RECORDS SUPPLIED below:
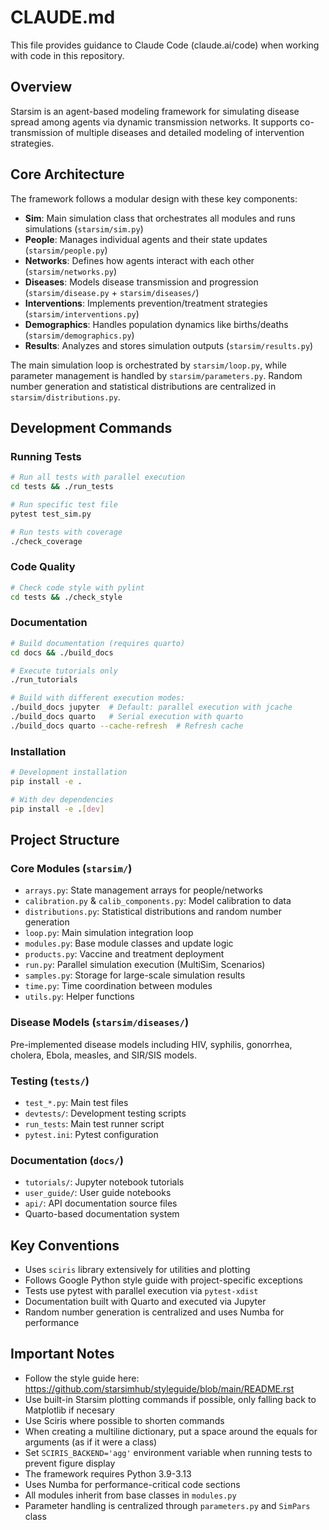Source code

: # CLAUDE.md

This file provides guidance to Claude Code (claude.ai/code) when working with code in this repository.

## Overview

Starsim is an agent-based modeling framework for simulating disease spread among agents via dynamic transmission networks. It supports co-transmission of multiple diseases and detailed modeling of intervention strategies.

## Core Architecture

The framework follows a modular design with these key components:

- **Sim**: Main simulation class that orchestrates all modules and runs simulations (`starsim/sim.py`)
- **People**: Manages individual agents and their state updates (`starsim/people.py`)
- **Networks**: Defines how agents interact with each other (`starsim/networks.py`)
- **Diseases**: Models disease transmission and progression (`starsim/disease.py` + `starsim/diseases/`)
- **Interventions**: Implements prevention/treatment strategies (`starsim/interventions.py`)
- **Demographics**: Handles population dynamics like births/deaths (`starsim/demographics.py`)
- **Results**: Analyzes and stores simulation outputs (`starsim/results.py`)

The main simulation loop is orchestrated by `starsim/loop.py`, while parameter management is handled by `starsim/parameters.py`. Random number generation and statistical distributions are centralized in `starsim/distributions.py`.

## Development Commands

### Running Tests
```bash
# Run all tests with parallel execution
cd tests && ./run_tests

# Run specific test file
pytest test_sim.py

# Run tests with coverage
./check_coverage
```

### Code Quality
```bash
# Check code style with pylint
cd tests && ./check_style
```

### Documentation
```bash
# Build documentation (requires quarto)
cd docs && ./build_docs

# Execute tutorials only
./run_tutorials

# Build with different execution modes:
./build_docs jupyter  # Default: parallel execution with jcache
./build_docs quarto   # Serial execution with quarto
./build_docs quarto --cache-refresh  # Refresh cache
```

### Installation
```bash
# Development installation
pip install -e .

# With dev dependencies
pip install -e .[dev]
```

## Project Structure

### Core Modules (`starsim/`)
- `arrays.py`: State management arrays for people/networks
- `calibration.py` & `calib_components.py`: Model calibration to data
- `distributions.py`: Statistical distributions and random number generation
- `loop.py`: Main simulation integration loop
- `modules.py`: Base module classes and update logic
- `products.py`: Vaccine and treatment deployment
- `run.py`: Parallel simulation execution (MultiSim, Scenarios)
- `samples.py`: Storage for large-scale simulation results
- `time.py`: Time coordination between modules
- `utils.py`: Helper functions

### Disease Models (`starsim/diseases/`)
Pre-implemented disease models including HIV, syphilis, gonorrhea, cholera, Ebola, measles, and SIR/SIS models.

### Testing (`tests/`)
- `test_*.py`: Main test files
- `devtests/`: Development testing scripts
- `run_tests`: Main test runner script
- `pytest.ini`: Pytest configuration

### Documentation (`docs/`)
- `tutorials/`: Jupyter notebook tutorials
- `user_guide/`: User guide notebooks  
- `api/`: API documentation source files
- Quarto-based documentation system

## Key Conventions

- Uses `sciris` library extensively for utilities and plotting
- Follows Google Python style guide with project-specific exceptions
- Tests use pytest with parallel execution via `pytest-xdist`
- Documentation built with Quarto and executed via Jupyter
- Random number generation is centralized and uses Numba for performance

## Important Notes

- Follow the style guide here: https://github.com/starsimhub/styleguide/blob/main/README.rst
- Use built-in Starsim plotting commands if possible, only falling back to Matplotlib if necesary
- Use Sciris where possible to shorten commands
- When creating a multiline dictionary, put a space around the equals for arguments (as if it were a class)
- Set `SCIRIS_BACKEND='agg'` environment variable when running tests to prevent figure display
- The framework requires Python 3.9-3.13
- Uses Numba for performance-critical code sections
- All modules inherit from base classes in `modules.py`
- Parameter handling is centralized through `parameters.py` and `SimPars` class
End of RECORDS SUPPLIED.
TASK DETAILS
Take the lines above from the one containing "- **Networks**: Defines" down to the one containing "arrays for people/networks", and transcribe them exactly, both ends included.

SOLUTION BELOW
- **Networks**: Defines how agents interact with each other (`starsim/networks.py`)
- **Diseases**: Models disease transmission and progression (`starsim/disease.py` + `starsim/diseases/`)
- **Interventions**: Implements prevention/treatment strategies (`starsim/interventions.py`)
- **Demographics**: Handles population dynamics like births/deaths (`starsim/demographics.py`)
- **Results**: Analyzes and stores simulation outputs (`starsim/results.py`)

The main simulation loop is orchestrated by `starsim/loop.py`, while parameter management is handled by `starsim/parameters.py`. Random number generation and statistical distributions are centralized in `starsim/distributions.py`.

## Development Commands

### Running Tests
```bash
# Run all tests with parallel execution
cd tests && ./run_tests

# Run specific test file
pytest test_sim.py

# Run tests with coverage
./check_coverage
```

### Code Quality
```bash
# Check code style with pylint
cd tests && ./check_style
```

### Documentation
```bash
# Build documentation (requires quarto)
cd docs && ./build_docs

# Execute tutorials only
./run_tutorials

# Build with different execution modes:
./build_docs jupyter  # Default: parallel execution with jcache
./build_docs quarto   # Serial execution with quarto
./build_docs quarto --cache-refresh  # Refresh cache
```

### Installation
```bash
# Development installation
pip install -e .

# With dev dependencies
pip install -e .[dev]
```

## Project Structure

### Core Modules (`starsim/`)
- `arrays.py`: State management arrays for people/networks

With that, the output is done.